Commissioner Richard Rothschild, R-District 4, said he would like a projection of where the waste disposal industry is headed.

“Instead of paying millions to get rid of waste, can we end up selling it as fuel down the road?” Rothschild asked at Thursday’s meeting. “I’d like to see that in the study.”

Commissioner Dave Roush, R-District 3, said he doesn’t want KCI to include or create methods of disposal; he wants the group to gather data so the board can make an informed decision and create its own methods.  …

“My concern before the conversation [on Thursday] was KCI was trying to capture what was going on currently, just short-term solutions,” [Commissioner Doug Howard, R-District 5,] said. “Long-term solutions will be much more important. The study needs a precise analysis of what industry trends are.”

The article indicated that the study should be finished in December 2014 or January 2015.

Advocates Seek Doubling of Maryland’s Renewable Energy Goal to 40% By 2025

October 22, 2014

An October 17 Baltimore Sun article reported that a coalition of environmental, labor, and other groups want the Maryland General Assembly to double the state’s mandated renewable energy goal of 20% by 2022 to 40% by 2025.  From the article:

Speakers argued that increasing the state’s share of electricity from wind, solar and other non-fossil fuel sources will reduce harmful air pollution and produce jobs.  …

Even though Maryland is less than halfway toward its 20 percent renewable-power goal, [Chesapeake Climate Action Network's James] McGarry said advocates are confident the state can do much better. Costs of wind and solar energy generation have fallen sharply, he said, and projects are being built at a pace that assures the state will exceed its current target.

An O’Malley administration plan to reduce Maryland’s climate-altering emissions of carbon dioxide already calls for an increase in the renewable power goal to 25 percent by 2020, McGarry pointed out. The 40 percent target advocates now seek is a “reasonable extension” of that goal, he added.

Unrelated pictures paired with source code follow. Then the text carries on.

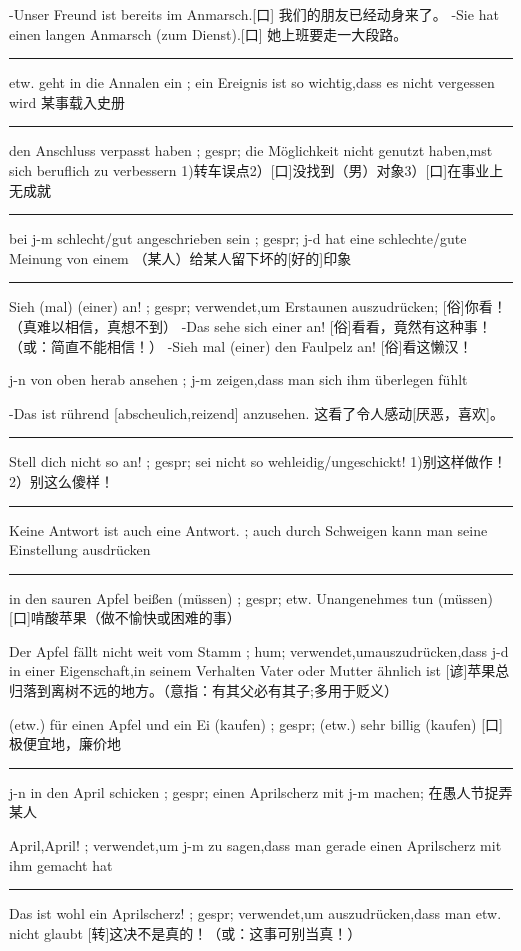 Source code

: -Unser Freund ist bereits im Anmarsch.[口] 我们的朋友已经动身来了。
-Sie hat einen langen Anmarsch (zum Dienst).[口] 她上班要走一大段路。

\noindent\rule{\textwidth}{1pt}  
etw. geht in die Annalen ein ; ein Ereignis ist so wichtig,dass es nicht vergessen wird 
某事载入史册

\noindent\rule{\textwidth}{1pt} 
den Anschluss verpasst haben ; gespr; die Möglichkeit nicht genutzt haben,mst sich beruflich zu verbessern
1)转车误点2）[口]没找到（男）对象3）[口]在事业上无成就

\noindent\rule{\textwidth}{1pt}  
bei j-m schlecht/gut angeschrieben sein ; gespr; j-d hat eine schlechte/gute Meinung von einem
（某人）给某人留下坏的[好的]印象

\noindent\rule{\textwidth}{1pt}  
Sieh (mal) (einer) an! ; gespr; verwendet,um Erstaunen auszudrücken;
[俗]你看！（真难以相信，真想不到）
-Das sehe sich einer an! [俗]看看，竟然有这种事！（或：简直不能相信！）
-Sieh mal (einer) den Faulpelz an! [俗]看这懒汉！

j-n von oben herab ansehen ; j-m zeigen,dass man sich ihm überlegen fühlt

-Das ist rührend [abscheulich,reizend] anzusehen. 这看了令人感动[厌恶，喜欢]。

\noindent\rule{\textwidth}{1pt}  
Stell dich nicht so an! ; gespr; sei nicht so wehleidig/ungeschickt!
1)别这样做作！2）别这么傻样！

\noindent\rule{\textwidth}{1pt}  
Keine Antwort ist auch eine Antwort. ; auch durch Schweigen kann man seine Einstellung ausdrücken

\noindent\rule{\textwidth}{1pt}  
in den sauren Apfel beißen (müssen) ; gespr; etw. Unangenehmes tun (müssen)
[口]啃酸苹果（做不愉快或困难的事）

Der Apfel fällt nicht weit vom Stamm ; hum; verwendet,umauszudrücken,dass j-d in einer Eigenschaft,in seinem Verhalten Vater oder Mutter ähnlich ist
[谚]苹果总归落到离树不远的地方。（意指：有其父必有其子;多用于贬义）

(etw.) für einen Apfel und ein Ei (kaufen) ; gespr; (etw.) sehr billig (kaufen)
[口]极便宜地，廉价地

\noindent\rule{\textwidth}{1pt}  
j-n in den April schicken ; gespr; einen Aprilscherz mit j-m machen;
在愚人节捉弄某人

April,April! ; verwendet,um j-m zu sagen,dass man gerade einen Aprilscherz mit ihm gemacht hat

\noindent\rule{\textwidth}{1pt}  
Das ist wohl ein Aprilscherz! ; gespr; verwendet,um auszudrücken,dass man etw. nicht glaubt
[转]这决不是真的！（或：这事可别当真！）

Pennsylvania Legislature Weakens Forest Buffer Requirements For High Quality Streams

October 22, 2014

An October 15 Bay Journal article reported that the Pennsylvania General Assembly has approved a bill that could weaken protections for high quality streams by relaxing the use of forested buffers.  From the article:

A controversial bill that environmental groups said would weaken protection for Pennsylvania’s cleanest streams won final approval by the state’s General Assembly on Wednesday.  …

The bill would change a regulation adopted by the Department of Environmental Protection in 2010 that requires projects disturbing more than an acre of land in state-designated high quality and exceptional value watersheds to provide a 150-foot forest buffer along streams.

Instead, the bill says a 100-foot buffer “may be used as a preferred choice” along streams but allows developers to substitute other stormwater control practices.

The article noted that a substituted pollution control device had to be “substantially equivalent” to a forest buffer and that removed buffers had to replaced “as close as feasible” to an area where they were removed.  The article also described the positions of the legislation’s supporters and opponents:

Environmental groups had contended in their comments that no other practices provide both the pollution control and in-stream habitat benefits as forest buffers.  …

Besides [the Chesapeake Bay Foundation], the legislation was opposed by numerous other organizations such as the Pennsylvania Chapter of The Nature Conservancy, the Pennsylvania Council of Trout Unlimited  and Citizens for Pennsylvania’s Future, among others.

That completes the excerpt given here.